19世紀に出産時に多くの妊婦が産褥熱で死んでいた(そして当時はそれが当たり前だった)のを、何とかできないか、と考え、手の消毒といいう対処法を考えだし、しかし当時の世に受け入れられず、精神を病んで死んでいかれた医師です。
短いのはWikipedia
イグナーツ・ゼンメルワイス
ちょっと詳しいのはこちらから
再掲ゼンメルワイス物語
ゼンメルワイスが観察し、対処法を考え、実行してみた頃は1846年〜1848年。
コッホが炭疽菌が炭疽病の原因であることを証明したのは1876年。
パスツールがのちに低温殺菌法(パストリゼーション)として知られる最初の実験を行ったのが1862年。
つまりまだまだ細菌などが病原体になることがわかってなかった頃。
ゼンメルワイスはデータを取ることと、推測し、実行することで成果を上げていきます。しかし実のところ彼は「臭い」が原因ではないかと考えその臭いを取る「脱臭作用のある塩素水で手を洗う」という方法を考え、たまたまその方法が効果があったようです。(私の推測。「死体の断片」という記述もありますが)
で、効果を上げますが、その結果
「晩年、彼は著述のなかで「私は良心に従って告白します。当時の私はどの医師よりも多くの解剖をおこなった者です。この私の汚れた手で若い身空で墓場に送られた婦人達の多はただ神のみが知りたまうところです」と述べています。」
と苦しんだとのことです。これはゼンメルワイスだけでなく、ゼンメルハウスの言うことを「なるほど」と思った他の医師でも自責の念にかられて自殺した人が出たとか。
また当時の多くの医師がゼンメルワイスの言うことを信じなかった理由のひとつに「おいおい、俺らが原因やと言いたいのかあ」という反発もあったとか。
これね・・・私が自閉症の人へのTEACCH的取り組みをあれこれ勉強しはじめて、納得し、そして地域の特別支援教育担当教師の研修会で少々意見を述べたことがあります。たぶんその時、運動会の練習で苦しんでいる自閉症の人がいることも伝えたのでしょう。

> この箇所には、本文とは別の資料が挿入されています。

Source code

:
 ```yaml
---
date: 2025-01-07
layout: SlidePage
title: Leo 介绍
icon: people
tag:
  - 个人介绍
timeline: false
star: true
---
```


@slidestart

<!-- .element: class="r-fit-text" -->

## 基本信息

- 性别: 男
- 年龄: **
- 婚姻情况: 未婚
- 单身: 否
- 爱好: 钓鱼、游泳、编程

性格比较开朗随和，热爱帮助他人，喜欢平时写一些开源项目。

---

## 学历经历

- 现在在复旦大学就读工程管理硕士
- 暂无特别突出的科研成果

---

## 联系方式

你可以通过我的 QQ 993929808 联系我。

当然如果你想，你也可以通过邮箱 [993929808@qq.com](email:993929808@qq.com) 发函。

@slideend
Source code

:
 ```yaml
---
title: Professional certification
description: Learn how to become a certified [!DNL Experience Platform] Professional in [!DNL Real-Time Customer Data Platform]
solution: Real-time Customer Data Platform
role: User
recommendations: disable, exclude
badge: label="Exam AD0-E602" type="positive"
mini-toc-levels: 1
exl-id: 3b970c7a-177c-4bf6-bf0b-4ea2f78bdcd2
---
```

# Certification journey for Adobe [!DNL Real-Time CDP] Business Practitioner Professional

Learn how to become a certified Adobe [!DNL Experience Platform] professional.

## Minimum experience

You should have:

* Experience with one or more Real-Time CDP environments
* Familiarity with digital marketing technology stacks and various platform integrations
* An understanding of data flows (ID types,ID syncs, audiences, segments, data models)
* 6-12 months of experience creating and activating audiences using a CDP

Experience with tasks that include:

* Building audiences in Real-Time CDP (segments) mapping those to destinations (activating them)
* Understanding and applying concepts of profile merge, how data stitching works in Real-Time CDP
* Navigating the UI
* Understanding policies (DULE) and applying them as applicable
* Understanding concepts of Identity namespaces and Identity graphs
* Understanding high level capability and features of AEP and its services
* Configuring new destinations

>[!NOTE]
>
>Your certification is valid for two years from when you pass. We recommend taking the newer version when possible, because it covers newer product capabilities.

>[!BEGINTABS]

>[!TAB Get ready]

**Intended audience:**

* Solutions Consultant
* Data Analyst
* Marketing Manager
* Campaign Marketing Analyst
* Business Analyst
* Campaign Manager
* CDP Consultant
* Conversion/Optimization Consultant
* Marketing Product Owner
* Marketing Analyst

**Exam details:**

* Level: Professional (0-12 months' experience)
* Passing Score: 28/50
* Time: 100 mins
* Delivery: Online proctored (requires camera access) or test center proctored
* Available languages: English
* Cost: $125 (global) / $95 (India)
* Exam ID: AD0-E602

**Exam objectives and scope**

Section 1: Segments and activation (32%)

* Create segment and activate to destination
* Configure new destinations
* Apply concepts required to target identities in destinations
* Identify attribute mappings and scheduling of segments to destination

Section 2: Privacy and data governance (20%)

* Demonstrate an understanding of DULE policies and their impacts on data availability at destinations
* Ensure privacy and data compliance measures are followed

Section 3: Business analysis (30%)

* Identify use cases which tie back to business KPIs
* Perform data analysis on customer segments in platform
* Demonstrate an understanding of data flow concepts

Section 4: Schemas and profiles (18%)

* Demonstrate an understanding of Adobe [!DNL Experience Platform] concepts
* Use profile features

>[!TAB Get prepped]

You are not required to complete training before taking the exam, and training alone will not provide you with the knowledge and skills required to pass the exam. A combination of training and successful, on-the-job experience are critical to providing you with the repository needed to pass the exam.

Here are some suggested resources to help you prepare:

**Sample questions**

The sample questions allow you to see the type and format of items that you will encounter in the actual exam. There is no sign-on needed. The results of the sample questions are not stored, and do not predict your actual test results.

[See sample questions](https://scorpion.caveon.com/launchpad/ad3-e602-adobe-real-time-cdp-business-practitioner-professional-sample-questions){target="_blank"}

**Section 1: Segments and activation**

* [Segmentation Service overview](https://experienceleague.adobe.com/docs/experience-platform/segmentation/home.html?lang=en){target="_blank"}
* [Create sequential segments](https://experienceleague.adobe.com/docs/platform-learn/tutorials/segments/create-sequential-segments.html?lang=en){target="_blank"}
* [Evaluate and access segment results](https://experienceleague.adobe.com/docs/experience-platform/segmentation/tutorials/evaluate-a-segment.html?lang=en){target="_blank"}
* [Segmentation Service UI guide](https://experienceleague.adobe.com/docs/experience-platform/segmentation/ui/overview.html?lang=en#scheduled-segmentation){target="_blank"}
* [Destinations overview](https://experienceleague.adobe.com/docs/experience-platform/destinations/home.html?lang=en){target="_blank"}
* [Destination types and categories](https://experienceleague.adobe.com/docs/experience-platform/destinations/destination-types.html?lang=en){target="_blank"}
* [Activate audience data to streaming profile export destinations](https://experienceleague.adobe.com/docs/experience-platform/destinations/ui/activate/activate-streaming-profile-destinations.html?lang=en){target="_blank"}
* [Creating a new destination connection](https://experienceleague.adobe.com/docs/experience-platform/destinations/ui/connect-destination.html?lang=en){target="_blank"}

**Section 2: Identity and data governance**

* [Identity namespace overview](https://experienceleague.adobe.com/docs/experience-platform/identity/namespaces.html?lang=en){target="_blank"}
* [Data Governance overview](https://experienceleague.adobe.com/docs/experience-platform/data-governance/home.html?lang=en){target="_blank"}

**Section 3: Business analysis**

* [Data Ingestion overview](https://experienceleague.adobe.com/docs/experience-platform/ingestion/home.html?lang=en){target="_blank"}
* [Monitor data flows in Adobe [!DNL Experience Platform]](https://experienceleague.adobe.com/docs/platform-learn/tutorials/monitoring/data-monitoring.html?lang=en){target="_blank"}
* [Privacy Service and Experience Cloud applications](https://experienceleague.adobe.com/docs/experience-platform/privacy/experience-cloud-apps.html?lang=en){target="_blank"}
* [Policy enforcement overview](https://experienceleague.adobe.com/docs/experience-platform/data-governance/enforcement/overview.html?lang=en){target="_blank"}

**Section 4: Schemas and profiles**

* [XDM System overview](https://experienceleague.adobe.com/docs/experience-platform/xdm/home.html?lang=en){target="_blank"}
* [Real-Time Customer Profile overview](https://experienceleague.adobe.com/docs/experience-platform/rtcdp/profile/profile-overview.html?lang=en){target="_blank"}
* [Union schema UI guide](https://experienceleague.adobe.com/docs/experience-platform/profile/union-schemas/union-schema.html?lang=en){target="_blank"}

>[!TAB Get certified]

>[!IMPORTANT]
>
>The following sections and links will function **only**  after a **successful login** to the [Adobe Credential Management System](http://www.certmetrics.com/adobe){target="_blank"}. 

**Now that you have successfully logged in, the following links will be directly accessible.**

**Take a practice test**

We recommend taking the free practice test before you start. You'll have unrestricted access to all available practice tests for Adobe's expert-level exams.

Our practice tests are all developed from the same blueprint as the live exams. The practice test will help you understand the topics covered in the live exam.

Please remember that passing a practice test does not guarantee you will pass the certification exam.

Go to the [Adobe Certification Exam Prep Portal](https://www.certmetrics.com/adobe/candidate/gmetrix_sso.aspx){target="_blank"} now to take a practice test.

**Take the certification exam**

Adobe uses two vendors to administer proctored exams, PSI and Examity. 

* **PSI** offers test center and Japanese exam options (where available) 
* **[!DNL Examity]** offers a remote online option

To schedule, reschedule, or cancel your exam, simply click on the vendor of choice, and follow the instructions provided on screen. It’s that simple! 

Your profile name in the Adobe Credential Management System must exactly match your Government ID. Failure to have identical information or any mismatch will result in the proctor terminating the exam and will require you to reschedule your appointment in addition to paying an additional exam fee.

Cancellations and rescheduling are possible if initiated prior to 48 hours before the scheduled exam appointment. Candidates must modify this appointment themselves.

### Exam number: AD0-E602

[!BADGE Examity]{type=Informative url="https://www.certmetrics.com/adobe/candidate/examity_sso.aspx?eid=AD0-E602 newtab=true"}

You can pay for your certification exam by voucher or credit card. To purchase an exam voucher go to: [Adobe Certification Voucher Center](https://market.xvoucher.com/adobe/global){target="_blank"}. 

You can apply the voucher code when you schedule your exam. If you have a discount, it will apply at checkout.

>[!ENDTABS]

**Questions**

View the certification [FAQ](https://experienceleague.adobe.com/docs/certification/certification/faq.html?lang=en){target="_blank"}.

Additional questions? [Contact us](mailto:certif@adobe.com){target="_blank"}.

会が終わってから、肢体不自由特別支援学校時代に同僚だった、当時特別支援学級担当の先生、子どもたちのことを考えて、すごくいい実践をされてた方、が私に話をしに来てくれました。
「kingstoneさんの言うことが正しいとしたら、私らが自閉症の子を苦しめて来た、ということになるのん?」
私は
「・・・そうかもしれんなあ」
と答えました。当時の私は「あの手この手で参加できるようにして当然」と考えていた頃でしたが。今は、「あの手この手を考えて当然。でもいざとなったら参加しなくてもええやん。たかが運動会」と考えていますが。
みんな愛情豊かで熱心な先生であることは間違いないねんけどね。
で、自分が、まさにそれゆえに自閉症の子どもたちを苦しめてきた、ということは認めにくいやろなあ・・・
まあたぶんノースカロライナのTEACCH部の人は決してそんな教師も責めないと思いますけどね。責めずにどうしたら自閉症の人を理解できるか、対処法はどうしたらいいかを一緒に考えるとは思います。
ゼンメルワイスが精神を病んだ理由はわかりませんが、周囲から理解されなかったこと、もひとつの理由にはなっているのでしょうね。